Bailey’s ideas influenced all of the company’s operations, from the fashions on the runway to the mood in the stores and a shift toward online marketing.
He banked on Britishness and incorporated it into the look and feel of the offering.
He turned a company that once made trench coats for World War I officers and tents for arctic explorers into the producer of must-have styles for the likes of Kim Kardashian and Cara Delevingne.
He also championed the digital marketplace with innovations such as allowing shoppers to immediately buy online what they saw on fashion show catwalks.

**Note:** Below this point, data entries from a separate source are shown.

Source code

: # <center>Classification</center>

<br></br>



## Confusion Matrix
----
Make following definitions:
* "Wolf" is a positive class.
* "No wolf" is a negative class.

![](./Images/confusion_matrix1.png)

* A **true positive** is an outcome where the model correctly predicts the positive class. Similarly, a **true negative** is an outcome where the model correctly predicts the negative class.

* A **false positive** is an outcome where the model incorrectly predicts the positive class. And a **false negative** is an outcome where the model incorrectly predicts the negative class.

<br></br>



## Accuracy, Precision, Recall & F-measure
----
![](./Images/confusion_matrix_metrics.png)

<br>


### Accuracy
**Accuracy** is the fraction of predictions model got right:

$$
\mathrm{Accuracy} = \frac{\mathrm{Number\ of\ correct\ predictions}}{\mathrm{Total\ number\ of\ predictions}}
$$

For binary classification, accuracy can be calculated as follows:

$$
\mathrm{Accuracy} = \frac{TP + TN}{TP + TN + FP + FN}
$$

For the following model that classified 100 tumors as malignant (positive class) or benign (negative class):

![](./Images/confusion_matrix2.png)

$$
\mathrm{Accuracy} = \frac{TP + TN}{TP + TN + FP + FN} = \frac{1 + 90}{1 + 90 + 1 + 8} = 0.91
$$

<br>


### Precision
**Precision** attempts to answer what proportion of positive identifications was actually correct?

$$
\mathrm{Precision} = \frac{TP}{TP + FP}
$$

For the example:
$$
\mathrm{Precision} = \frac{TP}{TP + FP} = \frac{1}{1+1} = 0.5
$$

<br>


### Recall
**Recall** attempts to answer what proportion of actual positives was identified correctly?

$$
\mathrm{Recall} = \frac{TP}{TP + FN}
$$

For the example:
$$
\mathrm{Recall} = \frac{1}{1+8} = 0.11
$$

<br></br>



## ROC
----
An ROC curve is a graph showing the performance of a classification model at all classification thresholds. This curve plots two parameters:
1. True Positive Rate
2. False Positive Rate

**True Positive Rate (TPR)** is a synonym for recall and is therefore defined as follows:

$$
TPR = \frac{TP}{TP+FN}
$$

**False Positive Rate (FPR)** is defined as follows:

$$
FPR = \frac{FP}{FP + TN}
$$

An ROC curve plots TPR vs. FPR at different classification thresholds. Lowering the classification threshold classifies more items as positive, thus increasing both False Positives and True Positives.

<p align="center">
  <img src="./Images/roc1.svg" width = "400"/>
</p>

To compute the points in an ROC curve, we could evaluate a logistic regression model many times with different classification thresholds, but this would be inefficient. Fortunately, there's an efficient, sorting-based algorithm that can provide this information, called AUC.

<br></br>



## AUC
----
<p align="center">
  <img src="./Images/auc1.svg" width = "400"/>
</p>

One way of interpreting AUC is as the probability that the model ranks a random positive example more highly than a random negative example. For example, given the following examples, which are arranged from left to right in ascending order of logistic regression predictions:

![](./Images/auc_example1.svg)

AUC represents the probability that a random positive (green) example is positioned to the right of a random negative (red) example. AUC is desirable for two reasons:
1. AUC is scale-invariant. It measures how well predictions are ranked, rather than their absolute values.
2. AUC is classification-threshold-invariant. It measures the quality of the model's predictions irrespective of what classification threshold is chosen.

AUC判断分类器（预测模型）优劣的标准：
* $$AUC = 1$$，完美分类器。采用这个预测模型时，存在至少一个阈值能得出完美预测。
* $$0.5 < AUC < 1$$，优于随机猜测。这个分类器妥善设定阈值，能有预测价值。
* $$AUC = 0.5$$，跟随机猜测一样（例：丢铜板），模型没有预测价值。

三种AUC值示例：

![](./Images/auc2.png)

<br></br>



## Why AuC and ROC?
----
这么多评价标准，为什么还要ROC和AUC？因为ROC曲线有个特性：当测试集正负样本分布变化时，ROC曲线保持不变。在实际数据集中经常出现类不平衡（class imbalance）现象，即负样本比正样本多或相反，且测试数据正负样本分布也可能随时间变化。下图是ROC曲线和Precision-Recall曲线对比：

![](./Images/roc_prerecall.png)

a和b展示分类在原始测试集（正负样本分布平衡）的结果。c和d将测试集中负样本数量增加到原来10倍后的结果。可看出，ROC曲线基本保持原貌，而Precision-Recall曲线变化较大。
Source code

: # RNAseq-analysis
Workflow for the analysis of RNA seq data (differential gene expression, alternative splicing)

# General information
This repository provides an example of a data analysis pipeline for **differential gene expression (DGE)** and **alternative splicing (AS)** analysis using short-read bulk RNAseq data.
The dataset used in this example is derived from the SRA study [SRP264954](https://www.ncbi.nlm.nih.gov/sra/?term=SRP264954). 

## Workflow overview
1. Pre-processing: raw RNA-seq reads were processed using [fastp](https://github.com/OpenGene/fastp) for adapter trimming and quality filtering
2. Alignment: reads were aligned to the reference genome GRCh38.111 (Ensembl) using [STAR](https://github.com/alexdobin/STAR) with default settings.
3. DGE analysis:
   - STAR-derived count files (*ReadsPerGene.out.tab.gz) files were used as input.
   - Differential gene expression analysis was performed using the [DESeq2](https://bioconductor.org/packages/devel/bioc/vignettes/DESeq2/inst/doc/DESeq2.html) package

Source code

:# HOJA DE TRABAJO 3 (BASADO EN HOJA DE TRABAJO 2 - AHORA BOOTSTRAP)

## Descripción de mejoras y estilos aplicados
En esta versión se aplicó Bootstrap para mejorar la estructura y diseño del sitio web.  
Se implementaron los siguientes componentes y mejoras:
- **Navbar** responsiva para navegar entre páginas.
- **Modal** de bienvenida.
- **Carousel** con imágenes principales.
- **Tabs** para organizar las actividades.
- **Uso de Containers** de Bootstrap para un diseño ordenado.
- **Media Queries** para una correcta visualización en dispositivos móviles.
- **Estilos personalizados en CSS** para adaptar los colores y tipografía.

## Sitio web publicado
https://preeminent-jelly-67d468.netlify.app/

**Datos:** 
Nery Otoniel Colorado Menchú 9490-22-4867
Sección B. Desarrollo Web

But that didn’t stop Burberry from suffering a sharp fall in sales in Asia, where slower economic growth and a Chinese government crackdown on luxury gifts hurt the brand’s sales under his watch. Investors looked to Gobbetti to jumpstart the company.
“To win with this consumer, we must sharpen our brand positioning,” the company said in its strategy statement. “This will require us to change our approach to product, communication and customer experience. Building on our strong foundations, we will establish our position firmly in luxury enabling us to deliver sustainable long-term value.”